I think that CRVE, CR2VE and CR3VE can be better presented. Although it is standard
literature, it would be better to explain also the previous proposals with a bit deeper detail. This
can help in better highlighting the authors’ contribution as well as helping a less expert reader in appreciating more the novelty introduced by the authors.

We have to say here that we would rather not follow the referee’s suggestion to add detail.
On purpose, we kept Section 2, with the basic theory, as concise as could be. It contains all you
need to know to understand our proposal, with minimal distraction.


Formula (2): the scaling factor c(n − 1)/(v − 1)(n − k) is missing. It is important to explain
that, although it is asymptotically negligible, it makes CRVE larger when C and N are finite.

We called CRVE in (2) “[t]he cluster-robust variance estimator”. This was a bit strong, as
if there was just one such estimator. This is of course not the case. A major variant, e.g. used by
Stata, adds the scaling factor mentioned by the referee (with c for v of course). We have added a
sentence about this.


Section 3, line 70: it would be useful to recall that c is the number of clusters. Further, I
would suggest using C (with c be a given cluster c ∈ C) in referring to the number of clusters.
Notation can change accordingly.

We fully agree. Especially using i to index clusters as we did, not individuals, can be confusing.
We now let C be the number of clusters and index them by c, with c = 1, . . . ,C.


Section 3, line 78: does λ ≥ c/(1 − c) mean that a greater scaling is needed to ensure
unbiasedness of the estimator in presence of unbalanced clusters? Perhaps this point can be
discussed more deeply.

We agree. We show λ ≥ c/(1 − c). The scaling factor is 1/λ, hence with property 1/λ ≤ (1 − c)/c,
the latter being the scaling factor used with CR3VE. So we propose a lower scaling factor and
hence a lower variance to adjust for unbalancedness. This is quite satisfactory since CR3VE tends
to overestimate the variance. We now mention this explicitly in the paper.

Reviewer 4 Report

The paper suggest a modification to the jackknife estimator CR3VE for clustered standard errors with few clusters. The improved version of the CR3VE estimator reduces the bias when estimating standard errors using data with high degress of cluster unbalancedness and high correlation of regressors within clusters.

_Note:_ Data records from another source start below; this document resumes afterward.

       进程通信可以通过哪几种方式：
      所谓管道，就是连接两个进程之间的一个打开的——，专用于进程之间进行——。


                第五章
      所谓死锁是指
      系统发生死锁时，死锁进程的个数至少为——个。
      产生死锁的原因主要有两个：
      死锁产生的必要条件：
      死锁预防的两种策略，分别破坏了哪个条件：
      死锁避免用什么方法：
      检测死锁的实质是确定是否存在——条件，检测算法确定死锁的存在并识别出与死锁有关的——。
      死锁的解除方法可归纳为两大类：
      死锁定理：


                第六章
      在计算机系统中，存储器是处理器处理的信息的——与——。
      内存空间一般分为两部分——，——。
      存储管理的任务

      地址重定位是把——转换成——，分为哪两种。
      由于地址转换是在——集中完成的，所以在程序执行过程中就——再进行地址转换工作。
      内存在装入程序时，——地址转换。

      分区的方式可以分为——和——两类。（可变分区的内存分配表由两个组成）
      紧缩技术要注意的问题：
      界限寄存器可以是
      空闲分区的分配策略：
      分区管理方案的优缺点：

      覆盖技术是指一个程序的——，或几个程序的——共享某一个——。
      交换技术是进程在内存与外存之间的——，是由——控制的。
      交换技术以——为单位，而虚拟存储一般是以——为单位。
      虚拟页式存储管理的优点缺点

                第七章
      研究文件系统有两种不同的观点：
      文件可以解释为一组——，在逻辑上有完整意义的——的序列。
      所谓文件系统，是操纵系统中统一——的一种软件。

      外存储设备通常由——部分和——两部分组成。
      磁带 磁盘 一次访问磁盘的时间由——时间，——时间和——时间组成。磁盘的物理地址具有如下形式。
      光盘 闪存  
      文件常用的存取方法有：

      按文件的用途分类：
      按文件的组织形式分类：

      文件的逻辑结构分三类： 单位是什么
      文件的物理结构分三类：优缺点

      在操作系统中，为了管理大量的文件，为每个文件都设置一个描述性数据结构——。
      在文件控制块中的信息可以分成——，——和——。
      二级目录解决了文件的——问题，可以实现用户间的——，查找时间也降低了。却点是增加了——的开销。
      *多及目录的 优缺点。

The paper does not provide any evidence on the practical significance of the results. Hence it is not clear whether resulting improvement in the estimator properties is only cosmetical at best or it is a game-changer to the extent that conclusions on significance of variables of interest obtained with the original CR3VE estimator can be reversed.

In order to see this, a replication of a previous empirical research is necessary with the modified estimator.

 

 

Author Response

The attached PDF "Reply to referees" addresses the points raised by all 4 referees

Author Response File: Author Response.pdf

Round 2

Reviewer 3 Report

I am satisfied with the authors' revision.